» TO DO
For every line in the records below that holds "systems", make a copy.

---

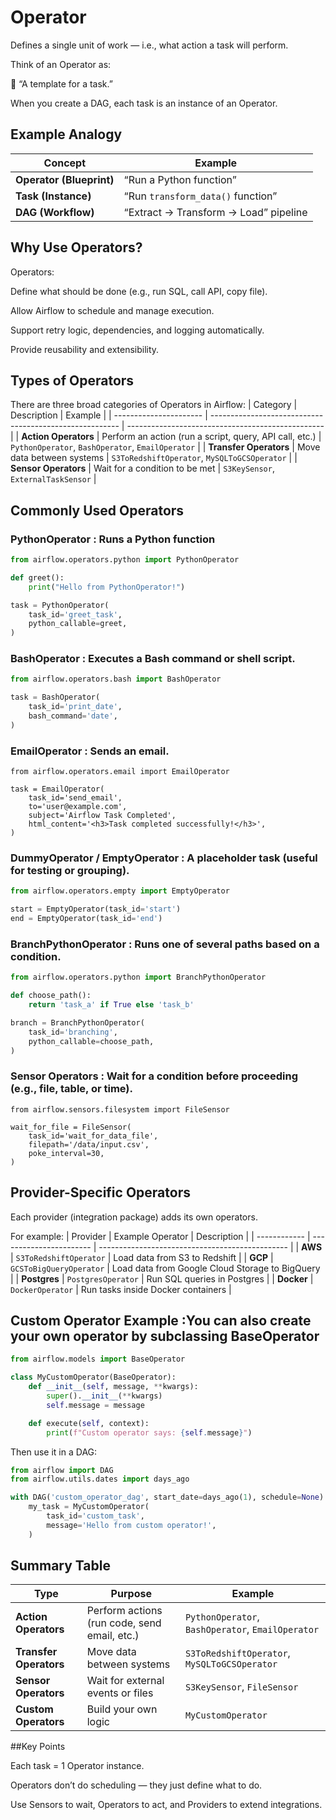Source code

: # Operator 
Defines a single unit of work — i.e., what action a task will perform.

Think of an Operator as:

🧱 “A template for a task.”

When you create a DAG, each task is an instance of an Operator.

## Example Analogy
| Concept                  | Example                               |
| ------------------------ | ------------------------------------- |
| **Operator (Blueprint)** | “Run a Python function”               |
| **Task (Instance)**      | “Run `transform_data()` function”     |
| **DAG (Workflow)**       | “Extract → Transform → Load” pipeline |


## Why Use Operators?
Operators:

Define what should be done (e.g., run SQL, call API, copy file).

Allow Airflow to schedule and manage execution.

Support retry logic, dependencies, and logging automatically.

Provide reusability and extensibility.

## Types of Operators
There are three broad categories of Operators in Airflow:
| Category               | Description                                             | Example                                           |
| ---------------------- | ------------------------------------------------------- | ------------------------------------------------- |
| **Action Operators**   | Perform an action (run a script, query, API call, etc.) | `PythonOperator`, `BashOperator`, `EmailOperator` |
| **Transfer Operators** | Move data between systems                               | `S3ToRedshiftOperator`, `MySQLToGCSOperator`      |
| **Sensor Operators**   | Wait for a condition to be met                          | `S3KeySensor`, `ExternalTaskSensor`               |

## Commonly Used Operators
### PythonOperator : Runs a Python function
```python
from airflow.operators.python import PythonOperator

def greet():
    print("Hello from PythonOperator!")

task = PythonOperator(
    task_id='greet_task',
    python_callable=greet,
)
```

### BashOperator : Executes a Bash command or shell script.
```python
from airflow.operators.bash import BashOperator

task = BashOperator(
    task_id='print_date',
    bash_command='date',
)
```
### EmailOperator : Sends an email.
```
from airflow.operators.email import EmailOperator

task = EmailOperator(
    task_id='send_email',
    to='user@example.com',
    subject='Airflow Task Completed',
    html_content='<h3>Task completed successfully!</h3>',
)
```
### DummyOperator / EmptyOperator : A placeholder task (useful for testing or grouping).
```python
from airflow.operators.empty import EmptyOperator

start = EmptyOperator(task_id='start')
end = EmptyOperator(task_id='end')

```
### BranchPythonOperator : Runs one of several paths based on a condition.
```python
from airflow.operators.python import BranchPythonOperator

def choose_path():
    return 'task_a' if True else 'task_b'

branch = BranchPythonOperator(
    task_id='branching',
    python_callable=choose_path,
)
```

### Sensor Operators : Wait for a condition before proceeding (e.g., file, table, or time).
```
from airflow.sensors.filesystem import FileSensor

wait_for_file = FileSensor(
    task_id='wait_for_data_file',
    filepath='/data/input.csv',
    poke_interval=30,
)
```

## Provider-Specific Operators
Each provider (integration package) adds its own operators.

For example:
| Provider     | Example Operator        | Description                                     |
| ------------ | ----------------------- | ----------------------------------------------- |
| **AWS**      | `S3ToRedshiftOperator`  | Load data from S3 to Redshift                   |
| **GCP**      | `GCSToBigQueryOperator` | Load data from Google Cloud Storage to BigQuery |
| **Postgres** | `PostgresOperator`      | Run SQL queries in Postgres                     |
| **Docker**   | `DockerOperator`        | Run tasks inside Docker containers              |

## Custom Operator Example :You can also create your own operator by subclassing BaseOperator
```python
from airflow.models import BaseOperator

class MyCustomOperator(BaseOperator):
    def __init__(self, message, **kwargs):
        super().__init__(**kwargs)
        self.message = message

    def execute(self, context):
        print(f"Custom operator says: {self.message}")

```
Then use it in a DAG:
```python
from airflow import DAG
from airflow.utils.dates import days_ago

with DAG('custom_operator_dag', start_date=days_ago(1), schedule=None) as dag:
    my_task = MyCustomOperator(
        task_id='custom_task',
        message='Hello from custom operator!',
    )

```


## Summary Table
| Type                   | Purpose                                      | Example                                           |
| ---------------------- | -------------------------------------------- | ------------------------------------------------- |
| **Action Operators**   | Perform actions (run code, send email, etc.) | `PythonOperator`, `BashOperator`, `EmailOperator` |
| **Transfer Operators** | Move data between systems                    | `S3ToRedshiftOperator`, `MySQLToGCSOperator`      |
| **Sensor Operators**   | Wait for external events or files            | `S3KeySensor`, `FileSensor`                       |
| **Custom Operators**   | Build your own logic                         | `MyCustomOperator`                                |


##Key Points

Each task = 1 Operator instance.

Operators don’t do scheduling — they just define what to do.

Use Sensors to wait, Operators to act, and Providers to extend integrations.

---

» WRITTEN RESPONSE
| **Transfer Operators** | Move data between systems                               | `S3ToRedshiftOperator`, `MySQLToGCSOperator`      |
| **Transfer Operators** | Move data between systems                    | `S3ToRedshiftOperator`, `MySQLToGCSOperator`      |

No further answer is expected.